The study tackled the problem of benchmarking constraint-based Bayesian structure learning algorithms by investigating how network topology affects their sensitivity, finding a statistically significant decrease in sensitivity from sub-linear to super-linear topologies across three algorithms.
Modeling the associations between real world entities from their multivariate cross-sectional profiles can provide cues into the concerted working of these entities as a system. Several techniques have been proposed for deciphering these associations including constraint-based Bayesian structure learning (BSL) algorithms that model them as directed acyclic graphs. Benchmarking these algorithms have typically focused on assessing the variation in performance measures such as sensitivity as a function of the dimensionality represented by the number of nodes in the DAG, and sample size. The present study elucidates the importance of network topology in benchmarking exercises. More specifically, it investigates variations in sensitivity across distinct network topologies while constraining the nodes, edges, and sample-size to be identical, eliminating these as potential confounders.

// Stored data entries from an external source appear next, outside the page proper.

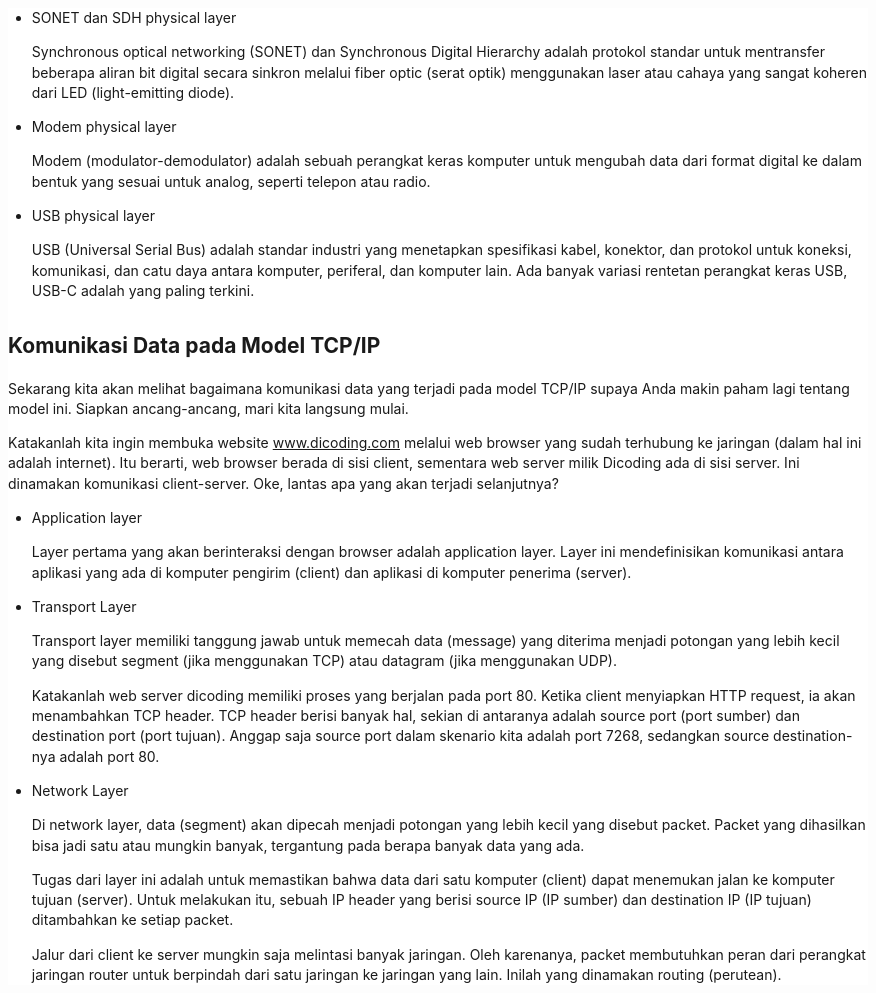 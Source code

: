 - SONET dan SDH physical layer

    Synchronous optical networking (SONET) dan Synchronous Digital Hierarchy adalah protokol standar untuk mentransfer beberapa aliran bit digital secara sinkron melalui fiber optic (serat optik) menggunakan laser atau cahaya yang sangat koheren dari LED (light-emitting diode).

- Modem physical layer

    Modem (modulator-demodulator) adalah sebuah perangkat keras komputer untuk mengubah data dari format digital ke dalam bentuk yang sesuai untuk analog, seperti telepon atau radio.

- USB physical layer

    USB (Universal Serial Bus) adalah standar industri yang menetapkan spesifikasi kabel, konektor, dan protokol untuk koneksi, komunikasi, dan catu daya antara komputer, periferal, dan komputer lain. Ada banyak variasi rentetan perangkat keras USB, USB-C adalah yang paling terkini.



## Komunikasi Data pada Model TCP/IP
Sekarang kita akan melihat bagaimana komunikasi data yang terjadi pada model TCP/IP supaya Anda makin paham lagi tentang model ini. Siapkan ancang-ancang, mari kita langsung mulai.

Katakanlah kita ingin membuka website www.dicoding.com melalui web browser yang sudah terhubung ke jaringan (dalam hal ini adalah internet). Itu berarti, web browser berada di sisi client, sementara web server milik Dicoding ada di sisi server. Ini dinamakan komunikasi client-server. Oke, lantas apa yang akan terjadi selanjutnya?

- Application layer

    Layer pertama yang akan berinteraksi dengan browser adalah application layer. Layer ini mendefinisikan komunikasi antara aplikasi yang ada di komputer pengirim (client) dan aplikasi di komputer penerima (server).


- Transport Layer

    Transport layer memiliki tanggung jawab untuk memecah data (message) yang diterima menjadi potongan yang lebih kecil yang disebut segment (jika menggunakan TCP) atau datagram (jika menggunakan UDP).

    Katakanlah web server dicoding memiliki proses yang berjalan pada port 80. Ketika client menyiapkan HTTP request, ia akan menambahkan TCP header. TCP header berisi banyak hal, sekian di antaranya adalah source port (port sumber) dan destination port (port tujuan). Anggap saja source port dalam skenario kita adalah port 7268, sedangkan source destination-nya adalah port 80.


- Network Layer

    Di network layer, data (segment) akan dipecah menjadi potongan yang lebih kecil yang disebut packet. Packet yang dihasilkan bisa jadi satu atau mungkin banyak, tergantung pada berapa banyak data yang ada.

    Tugas dari layer ini adalah untuk memastikan bahwa data dari satu komputer (client) dapat menemukan jalan ke komputer tujuan (server). Untuk melakukan itu, sebuah IP header yang berisi source IP (IP sumber) dan destination IP (IP tujuan) ditambahkan ke setiap packet.

    Jalur dari client ke server mungkin saja melintasi banyak jaringan. Oleh karenanya, packet membutuhkan peran dari perangkat jaringan router untuk berpindah dari satu jaringan ke jaringan yang lain. Inilah yang dinamakan routing (perutean).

Sensitivity of three popular constraint-based BSL algorithms (Peter-Clarke, Grow-Shrink, Incremental Association Markov Blanket) in learning the network structure from multivariate cross-sectional profiles sampled from network models with sub-linear, linear, and super-linear DAG topologies generated using preferential attachment is investigated. Results across linear and nonlinear models revealed statistically significant $(α=0.05)$ decrease in sensitivity estimates from sub-linear to super-linear topology constitutively across the three algorithms. These results are demonstrated on networks with nodes $(N_{nods}=48,64)$, noise strengths $(σ=3,6)$ and sample size $(N = 2^{10})$. The findings elucidate the importance of accommodating the network topology in constraint-based BSL benchmarking exercises.